Page 1 of 1

cleaning up fax-quality images for legibility -- performance

Posted: 2009-04-17T04:20:13-07:00
by JoeBackward
Hello. ImageMagick is really great, thank you, thank you.

I'm using it to clean up images so people can read them.

It's a medical records application. We receive tons of unsearchable scanned pdf files -- with nothing but 300x300 dpi bitonal images in them. Really, tons of them. Too many to try to OCR them all. Plus we kind of like them unsearchable -- it helps maintain patient confidentiality. We don't have any control over this format.

Sometimes a user wants us to fax a document to somebody. We make a SOAP call to a fax service and transmit the the PDF. They resample it to fax resolution with ghostscript and stuff it into the fax modem.

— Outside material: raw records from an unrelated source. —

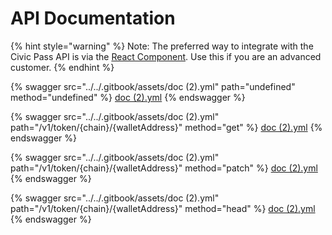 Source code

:# API Documentation

{% hint style="warning" %}
Note: The preferred way to integrate with the Civic Pass API is via the [React Component](../ui-integration-react-component/). Use this if you are an advanced customer.
{% endhint %}

{% swagger src="../../.gitbook/assets/doc (2).yml" path="undefined" method="undefined" %}
[doc (2).yml](<../../.gitbook/assets/doc (2).yml>)
{% endswagger %}

{% swagger src="../../.gitbook/assets/doc (2).yml" path="/v1/token/{chain}/{walletAddress}" method="get" %}
[doc (2).yml](<../../.gitbook/assets/doc (2).yml>)
{% endswagger %}

{% swagger src="../../.gitbook/assets/doc (2).yml" path="/v1/token/{chain}/{walletAddress}" method="patch" %}
[doc (2).yml](<../../.gitbook/assets/doc (2).yml>)
{% endswagger %}

{% swagger src="../../.gitbook/assets/doc (2).yml" path="/v1/token/{chain}/{walletAddress}" method="head" %}
[doc (2).yml](<../../.gitbook/assets/doc (2).yml>)
{% endswagger %}
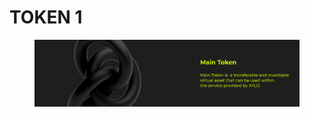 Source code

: # TOKEN 1

<figure><img src="../.gitbook/assets/Frame 22 (1).png" alt=""><figcaption></figcaption></figure>
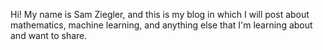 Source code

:Hi! My name is Sam Ziegler, and this is my blog in which I will post about mathematics, machine learning, and anything else that I'm learning about and want to share.
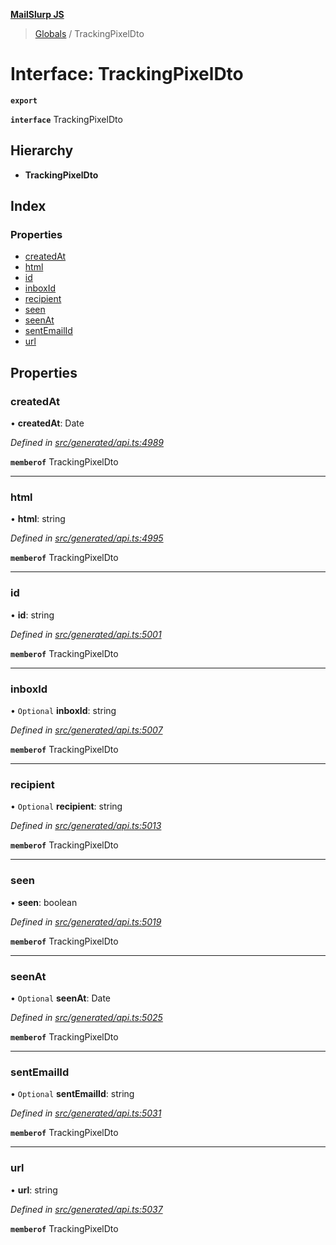 **[MailSlurp JS](../README.md)**

> [Globals](../README.md) / TrackingPixelDto

# Interface: TrackingPixelDto

**`export`** 

**`interface`** TrackingPixelDto

## Hierarchy

* **TrackingPixelDto**

## Index

### Properties

* [createdAt](trackingpixeldto.md#createdat)
* [html](trackingpixeldto.md#html)
* [id](trackingpixeldto.md#id)
* [inboxId](trackingpixeldto.md#inboxid)
* [recipient](trackingpixeldto.md#recipient)
* [seen](trackingpixeldto.md#seen)
* [seenAt](trackingpixeldto.md#seenat)
* [sentEmailId](trackingpixeldto.md#sentemailid)
* [url](trackingpixeldto.md#url)

## Properties

### createdAt

•  **createdAt**: Date

*Defined in [src/generated/api.ts:4989](https://github.com/mailslurp/mailslurp-client/blob/5a4fc29/src/generated/api.ts#L4989)*

**`memberof`** TrackingPixelDto

___

### html

•  **html**: string

*Defined in [src/generated/api.ts:4995](https://github.com/mailslurp/mailslurp-client/blob/5a4fc29/src/generated/api.ts#L4995)*

**`memberof`** TrackingPixelDto

___

### id

•  **id**: string

*Defined in [src/generated/api.ts:5001](https://github.com/mailslurp/mailslurp-client/blob/5a4fc29/src/generated/api.ts#L5001)*

**`memberof`** TrackingPixelDto

___

### inboxId

• `Optional` **inboxId**: string

*Defined in [src/generated/api.ts:5007](https://github.com/mailslurp/mailslurp-client/blob/5a4fc29/src/generated/api.ts#L5007)*

**`memberof`** TrackingPixelDto

___

### recipient

• `Optional` **recipient**: string

*Defined in [src/generated/api.ts:5013](https://github.com/mailslurp/mailslurp-client/blob/5a4fc29/src/generated/api.ts#L5013)*

**`memberof`** TrackingPixelDto

___

### seen

•  **seen**: boolean

*Defined in [src/generated/api.ts:5019](https://github.com/mailslurp/mailslurp-client/blob/5a4fc29/src/generated/api.ts#L5019)*

**`memberof`** TrackingPixelDto

___

### seenAt

• `Optional` **seenAt**: Date

*Defined in [src/generated/api.ts:5025](https://github.com/mailslurp/mailslurp-client/blob/5a4fc29/src/generated/api.ts#L5025)*

**`memberof`** TrackingPixelDto

___

### sentEmailId

• `Optional` **sentEmailId**: string

*Defined in [src/generated/api.ts:5031](https://github.com/mailslurp/mailslurp-client/blob/5a4fc29/src/generated/api.ts#L5031)*

**`memberof`** TrackingPixelDto

___

### url

•  **url**: string

*Defined in [src/generated/api.ts:5037](https://github.com/mailslurp/mailslurp-client/blob/5a4fc29/src/generated/api.ts#L5037)*

**`memberof`** TrackingPixelDto

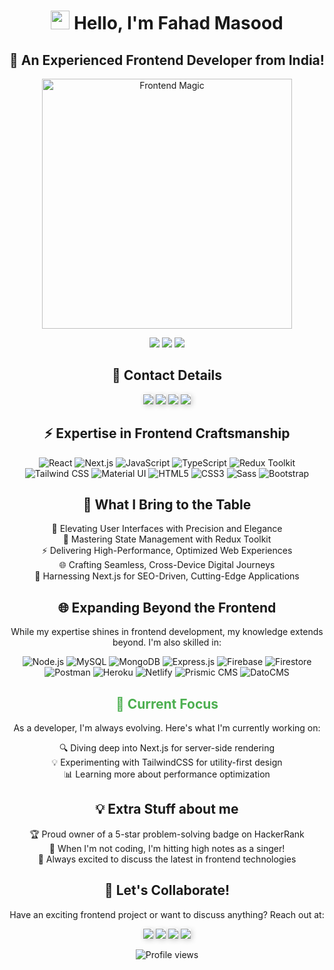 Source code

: <h1 align="center">
  <img src="https://media.giphy.com/media/hvRJCLFzcasrR4ia7z/giphy.gif" width="30px"/> Hello, I'm Fahad Masood
</h1>

<h2 align="center">🚀 An Experienced Frontend Developer from India!</h2>

<p align="center">
  <img src="https://media.giphy.com/media/L8K62iTDkzGX6/giphy.gif" width="400" alt="Frontend Magic">
</p>

<p align="center">
  <a href="https://www.leetcode.com/fahad-masood"><img src="https://img.shields.io/badge/LeetCode-FFA500?style=for-the-badge&logo=LeetCode&logoColor=black"/></a>
  <a href="https://www.hackerrank.com/fahad_masood"><img src="https://img.shields.io/badge/HackerRank-008000?style=for-the-badge&logo=HackerRank&logoColor=white"/></a>
  <a href="https://fahadmasood.hashnode.dev/"><img src="https://img.shields.io/badge/My%20Blogs-2962FF?style=for-the-badge&logo=hashnode&logoColor=white"/></a>
</p>

<h2 align="center">📇 Contact Details</h2>

<p align="center">
  <a href="https://linkedin.com/in/fahad--masood"><img src="https://img.shields.io/badge/LinkedIn-0077B5?style=for-the-badge&logo=linkedin&logoColor=white" style="box-shadow: 2px 2px 8px rgba(0,0,0,0.2);"/></a>
    <a href="https://x.com/fahad_masood_"><img src="https://img.shields.io/badge/X-1DA1F2?style=for-the-badge&logo=x&logoColor=white" style="box-shadow: 2px 2px 8px rgba(0,0,0,0.2);"/></a>
  <a href="mailto:fahadmasood03@gmail.com"><img src="https://img.shields.io/badge/Email-D14836?style=for-the-badge&logo=gmail&logoColor=white" style="box-shadow: 2px 2px 8px rgba(0,0,0,0.2);"/></a>
  <a href="https://bento.me/fahad-masood"><img src="https://img.shields.io/badge/Bento-000000?style=for-the-badge&logo=bento&logoColor=white" style="box-shadow: 2px 2px 8px rgba(0,0,0,0.2);"/></a>
</p>

<h2 align="center">⚡ Expertise in Frontend Craftsmanship</h2>

<p align="center">
  <img src="https://img.shields.io/badge/React-000000?style=for-the-badge&logo=react&logoColor=61DAFB" alt="React"/>
  <img src="https://img.shields.io/badge/Next.js-000000?style=for-the-badge&logo=next.js&logoColor=white" alt="Next.js"/>
  <img src="https://img.shields.io/badge/JavaScript-FFD700?style=for-the-badge&logo=javascript&logoColor=black" alt="JavaScript"/>
  <img src="https://img.shields.io/badge/TypeScript-1E90FF?style=for-the-badge&logo=typescript&logoColor=white" alt="TypeScript"/>
  <img src="https://img.shields.io/badge/Redux_Toolkit-800080?style=for-the-badge&logo=redux&logoColor=white" alt="Redux Toolkit"/>
  <img src="https://img.shields.io/badge/Tailwind_CSS-00CED1?style=for-the-badge&logo=tailwind-css&logoColor=white" alt="Tailwind CSS"/>
  <img src="https://img.shields.io/badge/Material--UI-007FFF?style=for-the-badge&logo=material-ui&logoColor=white" alt="Material UI"/>
  <img src="https://img.shields.io/badge/HTML5-DC143C?style=for-the-badge&logo=html5&logoColor=white" alt="HTML5"/>
  <img src="https://img.shields.io/badge/CSS3-4682B4?style=for-the-badge&logo=css3&logoColor=white" alt="CSS3"/>
  <img src="https://img.shields.io/badge/Sass-C71585?style=for-the-badge&logo=sass&logoColor=white" alt="Sass"/>
  <img src="https://img.shields.io/badge/Bootstrap-6A5ACD?style=for-the-badge&logo=bootstrap&logoColor=white" alt="Bootstrap"/>
</p>

<h2 align="center">🚀 What I Bring to the Table</h2>

<p align="center">
  🎨 Elevating User Interfaces with Precision and Elegance<br>
  🧠 Mastering State Management with Redux Toolkit<br>
  ⚡ Delivering High-Performance, Optimized Web Experiences<br>
  🌐 Crafting Seamless, Cross-Device Digital Journeys<br>
  🔧 Harnessing Next.js for SEO-Driven, Cutting-Edge Applications
</p>

<h2 align="center">🌐 Expanding Beyond the Frontend</h2>

<p align="center">
  While my expertise shines in frontend development, my knowledge extends beyond. 
  I'm also skilled in:
</p>

<p align="center">
  <img src="https://img.shields.io/badge/Node.js-228B22?style=for-the-badge&logo=node.js&logoColor=white" alt="Node.js"/>
  <img src="https://img.shields.io/badge/MySQL-4682B4?style=for-the-badge&logo=mysql&logoColor=white" alt="MySQL"/>
  <img src="https://img.shields.io/badge/MongoDB-32CD32?style=for-the-badge&logo=mongodb&logoColor=white" alt="MongoDB"/>
  <img src="https://img.shields.io/badge/Express.js-000000?style=for-the-badge&logo=express&logoColor=white" alt="Express.js"/>
  <img src="https://img.shields.io/badge/Firebase-FF8C00?style=for-the-badge&logo=firebase&logoColor=black" alt="Firebase"/>
  <img src="https://img.shields.io/badge/Firestore-FF8C00?style=for-the-badge&logo=firebase&logoColor=black" alt="Firestore"/>
  <img src="https://img.shields.io/badge/Postman-FF4500?style=for-the-badge&logo=postman&logoColor=white" alt="Postman"/>
  <img src="https://img.shields.io/badge/Heroku-663399?style=for-the-badge&logo=heroku&logoColor=white" alt="Heroku"/>
  <img src="https://img.shields.io/badge/Netlify-00CED1?style=for-the-badge&logo=netlify&logoColor=white" alt="Netlify"/>
  <img src="https://img.shields.io/badge/Prismic_CMS-6A5ACD?style=for-the-badge&logo=prismic&logoColor=white" alt="Prismic CMS"/>
  <img src="https://img.shields.io/badge/DatoCMS-FF7F50?style=for-the-badge&logo=datocms&logoColor=white" alt="DatoCMS"/>
</p>

<h2 align="center" style="color:#4CAF50;">🚀 Current Focus</h2>

<p align="center">
  As a developer, I'm always evolving. Here's what I'm currently working on:
</p>

<p align="center">
  🔍 Diving deep into Next.js for server-side rendering<br>
  💡 Experimenting with TailwindCSS for utility-first design<br>
  📊 Learning more about performance optimization
</ul>

<h2 align="center">💡 Extra Stuff about me</h2>

<p align="center">
  🏆 Proud owner of a 5-star problem-solving badge on HackerRank<br>
  🎵 When I'm not coding, I'm hitting high notes as a singer!<br>
  💬 Always excited to discuss the latest in frontend technologies
</p>

<h2 align="center">🤝 Let's Collaborate!</h2>

<p align="center">
  Have an exciting frontend project or want to discuss anything? Reach out at:
</p>

<p align="center">
  <a href="https://linkedin.com/in/fahad--masood"><img src="https://img.shields.io/badge/LinkedIn-0077B5?style=for-the-badge&logo=linkedin&logoColor=white" style="box-shadow: 2px 2px 8px rgba(0,0,0,0.2);"/></a>
    <a href="https://x.com/fahad_masood_"><img src="https://img.shields.io/badge/X-1DA1F2?style=for-the-badge&logo=x&logoColor=white" style="box-shadow: 2px 2px 8px rgba(0,0,0,0.2);"/></a>
  <a href="mailto:fahadmasood03@gmail.com"><img src="https://img.shields.io/badge/Email-D14836?style=for-the-badge&logo=gmail&logoColor=white" style="box-shadow: 2px 2px 8px rgba(0,0,0,0.2);"/></a>
  <a href="https://bento.me/fahad-masood"><img src="https://img.shields.io/badge/Bento-000000?style=for-the-badge&logo=bento&logoColor=white" style="box-shadow: 2px 2px 8px rgba(0,0,0,0.2);"/></a>
</p>

<p align="center">
  <img src="https://komarev.com/ghpvc/?username=fahad-masood&color=00FF7F&style=flat-square" alt="Profile views">
</p>
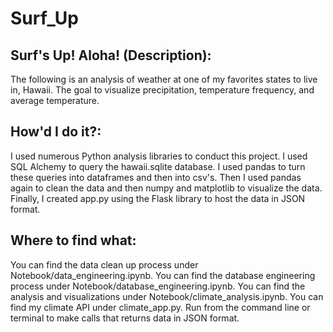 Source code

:# Surf_Up

## Surf's Up! Aloha! (Description):

The following is an analysis of weather at one of my favorites states to live in, Hawaii. The goal to visualize precipitation, temperature frequency, and average temperature.

## How'd I do it?:

I used numerous Python analysis libraries to conduct this project. I used SQL Alchemy to query the hawaii.sqlite database. I used pandas to turn these queries into dataframes and then into csv's. Then I used pandas again to clean the data and then numpy and matplotlib to visualize the data. Finally, I created app.py using the Flask library to host the data in JSON format.

## Where to find what:

You can find the data clean up process under Notebook/data_engineering.ipynb. You can find the database engineering process under Notebook/database_engineering.ipynb. You can find the analysis and visualizations under Notebook/climate_analysis.ipynb. You can find my climate API under climate_app.py. Run from the command line or terminal to make calls that returns data in JSON format.
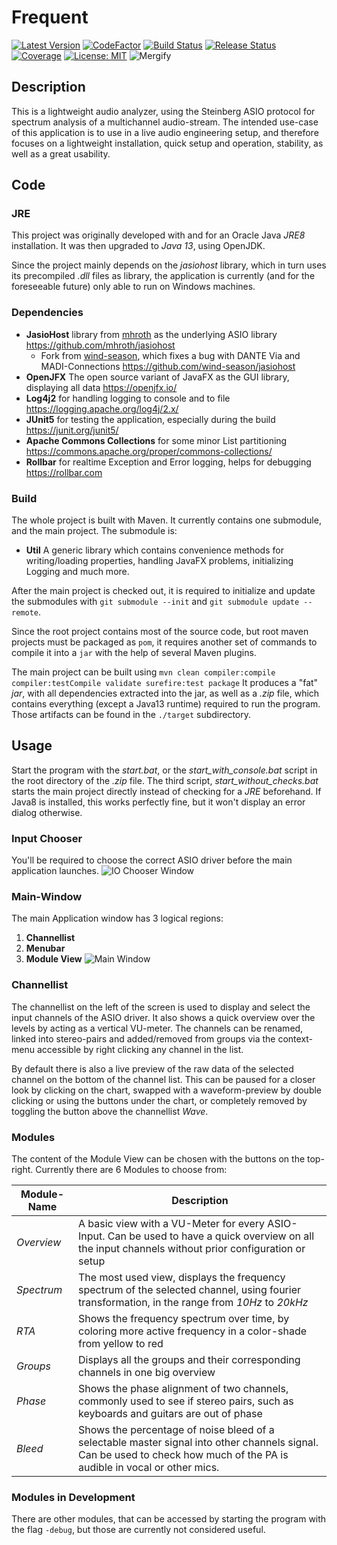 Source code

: # Frequent
[![Latest Version](https://img.shields.io/github/v/release/AdminOfThis/Frequent?include_prereleases)](https://github.com/AdminOfThis/Frequent/releases)
[![CodeFactor](https://www.codefactor.io/repository/github/adminofthis/frequent/badge)](https://www.codefactor.io/repository/github/adminofthis/frequent) [![Build Status](https://github.com/AdminOfThis/Frequent/workflows/Build/badge.svg)](https://github.com/AdminOfThis/Frequent/actions) [![Release Status](https://github.com/AdminOfThis/Frequent/workflows/Release/badge.svg)](https://github.com/AdminOfThis/Frequent/releases) [![Coverage](https://codecov.io/gh/AdminOfThis/Frequent/branch/master/graph/badge.svg)](https://codecov.io/gh/AdminOfThis/Frequent) [![License: MIT](https://img.shields.io/github/license/AdminOfThis/Frequent)](https://opensource.org/licenses/MIT) ![Mergify](https://img.shields.io/endpoint.svg?url=https://gh.mergify.io/badges/AdminOfThis/Frequent)

## Description

This is a lightweight audio analyzer, using the Steinberg ASIO protocol for spectrum analysis of a multichannel audio-stream.
The intended use-case of this application is to use in a live audio engineering setup, and therefore focuses on a lightweight installation, quick setup and operation, stability, as well as a great usability.


## Code
### JRE
This project was originally developed with and for an Oracle Java *JRE8* installation.
It was then upgraded to *Java 13*, using OpenJDK.

Since the project mainly depends on the *jasiohost* library, which in turn uses its precompiled *.dll* files as library, the application is currently (and for the foreseeable future) only able to run on Windows machines.
### Dependencies
 - **JasioHost** library from [mhroth](https://github.com/mhroth) as the underlying ASIO library
 https://github.com/mhroth/jasiohost
	 - Fork from [wind-season](https://github.com/wind-season), which fixes a bug with DANTE Via and MADI-Connections
	 https://github.com/wind-season/jasiohost
 - **OpenJFX** The open source variant of JavaFX as the GUI library, displaying all data
 https://openjfx.io/
 - **Log4j2** for handling logging to console and to file
 https://logging.apache.org/log4j/2.x/
 - **JUnit5** for testing the application, especially during the build
 https://junit.org/junit5/
 - **Apache Commons Collections** for some minor List partitioning https://commons.apache.org/proper/commons-collections/
 - **Rollbar** for realtime Exception and Error logging, helps for debugging https://rollbar.com

### Build
The whole project is built with Maven. It currently contains one submodule, and the main project. The submodule is:

 - **Util** A generic library which contains convenience methods for writing/loading properties, handling JavaFX problems, initializing Logging and much more.
  
After the main project is checked out, it is required to initialize and update the submodules with `git submodule --init` and `git submodule update --remote`.

Since the root project contains most of the source code, but root maven projects must be packaged as `pom`, it requires another set of commands to compile it into a `jar` with the help of several Maven plugins.

The main project can be built using `mvn clean compiler:compile compiler:testCompile validate surefire:test package`
It produces a "fat" *jar*, with all dependencies extracted into the jar, as well as a *.zip* file, which contains everything (except a Java13 runtime) required to run the program.
Those artifacts can be found in the `./target` subdirectory.

## Usage
Start the program with the *start.bat*, or the *start_with_console.bat* script in the root directory of the *.zip* file.
The third script, *start_without_checks.bat* starts the main project directly instead of checking for a *JRE* beforehand. If Java8 is installed, this works perfectly fine, but it won't display an error dialog otherwise.
### Input Chooser
You'll be required to choose the correct ASIO driver before the main application launches. 
![IO Chooser Window](https://i.postimg.cc/FzZXxKwc/grafik.png) 
### Main-Window
The main Application window has 3 logical regions:
 1.  **Channellist** 
 2.  **Menubar**
 3. **Module View**
![Main Window](https://i.postimg.cc/HkyRbskB/grafik.png)
### Channellist
The channellist on the left of the screen is used to display and select the input channels of the ASIO driver. It also shows a quick overview over the levels by acting as a vertical VU-meter.
The channels can be renamed, linked into stereo-pairs and added/removed from groups via the context-menu accessible by right clicking any channel in the list.

By default there is also a live preview of the raw data of the selected channel on the bottom of the channel list. This can be paused for a closer look by clicking on the chart, swapped with a waveform-preview by double clicking or using the buttons under the chart, or completely removed by toggling the button above the channellist *Wave*.

### Modules
The content of the Module View can be chosen with the buttons on the top-right.
Currently there are 6 Modules to choose from:

| Module-Name | Description |
| --- | --- |
|*Overview*| A basic view with a VU-Meter for every ASIO-Input. Can be used to have a quick overview on all the input channels without prior configuration or setup|
|*Spectrum* | The most used view, displays the frequency spectrum of the selected channel, using fourier transformation, in the range from *10Hz* to *20kHz* |
|*RTA* | Shows the frequency spectrum over time, by coloring more active frequency in a color-shade from yellow to red |
|*Groups* | Displays all the groups and their corresponding channels in one big overview|
|*Phase*|Shows the phase alignment of two channels, commonly used to see if stereo pairs, such as keyboards and guitars are out of phase |.
|*Bleed*| Shows the percentage of noise bleed of a selectable master signal into other channels signal. Can be used to check how much of the PA is audible in vocal or other mics. |
### Modules in Development
There are other modules, that can be accessed by starting the program with the flag `-debug`, but those are currently not considered useful.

Here's the problem. The resampling decimates the image ... drops scan rows and scan lines. So, if the text is small on the document, it's illegible on the fax. Not good, especially when it says "give Mrs. Robinson 1MG of morphine an hour" (or was that 100MG, I can't read it) ???!!!

Also, sometimes the images have a stippled background.

We've done this, with ImageMagick, to the images with good effect:

convert -density 400x400 -blur 1.0 -threshold 80% inputfile outputfile

This raises the resolution of the pdfs a bit, but with g4 compression the file size expansion is tolerable. Then, the decimation downsampling for faxing doesn't completely wreck the image. We've also tried this to diminish the stippled background:

convert -density 400x400 -despeckle -blur 1.0 -threshold 80% inputfile outputfile

That works well, but it takes a long time -- too long for our production app. Mrs. Robinson needs her morphine today, not tomorrow! (Half a minute per page is a problem: we need to fax out a few thousand pages in a peak hour.)

So, here's the question for you ImageMagick wizards... Is it possible to do this kind of thing faster?

Is it true that convert -density 400x400 turns the bitonal input image into a 24-bit continuous tone RGB image? Is there a way to tell it to use an 8-bit grayscale image instead? That should make the -blur and -despeckle operations quite a bit faster.

Is there a faster upsample-antialias operation than -blur?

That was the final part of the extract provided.